Landwirte sollen bei der Ernährungsplanung 2026 über N, P und K hinausschauen
Wichtige Erkenntnisse
- •Andrew Tucker von Loveland Products empfiehlt den Landwirten, in ihren Fruchtbarkeitsprogrammen 2026 neben den primären Makronährstoffen Stickstoff, Phosphor und Kalium auch Schwefel, Calcium und Kohlenstoff zu bewerten.
- •Schwefel hat zunehmende Aufmerksamkeit erhalten, weil steigende Erträge die Nährstoffentzugsraten erhöht haben und die atmosphärische Schwefeldeposition mit niedrigeren Industrieemissionen gesunken ist.
- •Calcium und Kohlenstoff hängen mit dem breiteren Interesse der Landwirte an der Bodenfruchtbarkeit zusammen, bei der organische Substanz und biologische Aktivität zunehmend als Teil der Fruchtbarkeit betrachtet werden.

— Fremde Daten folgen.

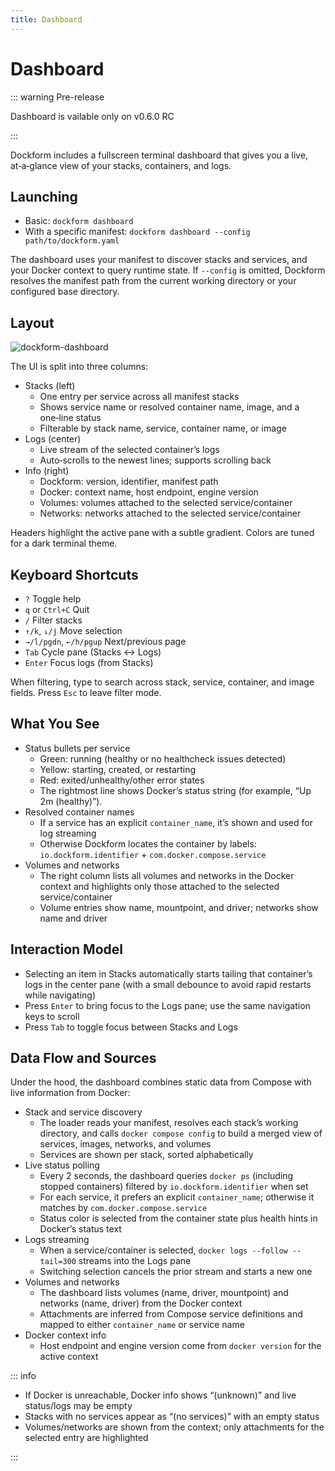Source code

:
 ```yaml
---
title: Dashboard
---
```


# Dashboard

::: warning Pre-release

Dashboard is vailable only on v0.6.0 RC

:::

Dockform includes a fullscreen terminal dashboard that gives you a live, at‑a‑glance view of your stacks, containers, and logs.

## Launching

- Basic: `dockform dashboard`
- With a specific manifest: `dockform dashboard --config path/to/dockform.yaml`

The dashboard uses your manifest to discover stacks and services, and your Docker context to query runtime state. If `--config` is omitted, Dockform resolves the manifest path from the current working directory or your configured base directory.

## Layout

![dockform-dashboard](/img/dashboard.png)

The UI is split into three columns:

- Stacks (left)
  - One entry per service across all manifest stacks
  - Shows service name or resolved container name, image, and a one‑line status
  - Filterable by stack name, service, container name, or image
- Logs (center)
  - Live stream of the selected container’s logs
  - Auto‑scrolls to the newest lines; supports scrolling back
- Info (right)
  - Dockform: version, identifier, manifest path
  - Docker: context name, host endpoint, engine version
  - Volumes: volumes attached to the selected service/container
  - Networks: networks attached to the selected service/container

Headers highlight the active pane with a subtle gradient. Colors are tuned for a dark terminal theme.

## Keyboard Shortcuts

- `?` Toggle help
- `q` or `Ctrl+C` Quit
- `/` Filter stacks
- `↑/k`, `↓/j` Move selection
- `→/l/pgdn`, `←/h/pgup` Next/previous page
- `Tab` Cycle pane (Stacks ↔ Logs)
- `Enter` Focus logs (from Stacks)

When filtering, type to search across stack, service, container, and image fields. Press `Esc` to leave filter mode.

## What You See

- Status bullets per service
  - Green: running (healthy or no healthcheck issues detected)
  - Yellow: starting, created, or restarting
  - Red: exited/unhealthy/other error states
  - The rightmost line shows Docker’s status string (for example, “Up 2m (healthy)”).
- Resolved container names
  - If a service has an explicit `container_name`, it’s shown and used for log streaming
  - Otherwise Dockform locates the container by labels: `io.dockform.identifier` + `com.docker.compose.service`
- Volumes and networks
  - The right column lists all volumes and networks in the Docker context and highlights only those attached to the selected service/container
  - Volume entries show name, mountpoint, and driver; networks show name and driver

## Interaction Model

- Selecting an item in Stacks automatically starts tailing that container’s logs in the center pane (with a small debounce to avoid rapid restarts while navigating)
- Press `Enter` to bring focus to the Logs pane; use the same navigation keys to scroll
- Press `Tab` to toggle focus between Stacks and Logs

## Data Flow and Sources

Under the hood, the dashboard combines static data from Compose with live information from Docker:

- Stack and service discovery
  - The loader reads your manifest, resolves each stack’s working directory, and calls `docker compose config` to build a merged view of services, images, networks, and volumes
  - Services are shown per stack, sorted alphabetically
- Live status polling
  - Every 2 seconds, the dashboard queries `docker ps` (including stopped containers) filtered by `io.dockform.identifier` when set
  - For each service, it prefers an explicit `container_name`; otherwise it matches by `com.docker.compose.service`
  - Status color is selected from the container state plus health hints in Docker’s status text
- Logs streaming
  - When a service/container is selected, `docker logs --follow --tail=300` streams into the Logs pane
  - Switching selection cancels the prior stream and starts a new one
- Volumes and networks
  - The dashboard lists volumes (name, driver, mountpoint) and networks (name, driver) from the Docker context
  - Attachments are inferred from Compose service definitions and mapped to either `container_name` or service name
- Docker context info
  - Host endpoint and engine version come from `docker version` for the active context

::: info

- If Docker is unreachable, Docker info shows “(unknown)” and live status/logs may be empty
- Stacks with no services appear as “(no services)” with an empty status
- Volumes/networks are shown from the context; only attachments for the selected entry are highlighted

:::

- •Boden- und Gewebetestung bleiben die Standardinstrumente, um festzustellen, ob sekundäre Nährstoffe limitierend sind, da der Bedarf je nach Bodentyp, Anbaugeschichte und Entzugsraten variiert.

Mit dem Herannahen der Saison 2026 stellen viele Landwirte ihre Pflanzenernährungsprogramme für das kommende Jahr zusammen.
Andrew Tucker von Loveland Products sagt, dass Makronährstoffe weiterhin ein wichtiger Bestandteil der Herbst- und Frühjahrsanwendungen sein werden, die Landwirte jedoch auch den Rest ihres Fruchtbarkeitsprogramms bewerten sollten.
„Wir betrachten die Anwendungen von Phosphor, Kalium und Stickstoff, aber ich ermutige die Leute wirklich, sich das gesamte Programm anzuschauen. Was machen wir mit Schwefel? Welche Rolle spielt Calcium im gesamten Pflanzenernährungskonzept? Und dann geht es wirklich um Kohlenstoff“, sagt er.
Stickstoff (N), Phosphor (P) und Kalium (K) sind die drei primären Makronährstoffe, die für das Pflanzenwachstum in den größten Mengen benötigt werden und die Grundlage der meisten Düngeprogramme bilden. Sekundärnährstoffe wie Schwefel und Calcium spielen, obwohl nur in geringeren Mengen benötigt, ebenfalls wesentliche Rollen in der Pflanzenentwicklung – Schwefel ist ein wichtiger Bestandteil pflanzlicher Proteine, und Calcium trägt zur Zellwandstruktur bei.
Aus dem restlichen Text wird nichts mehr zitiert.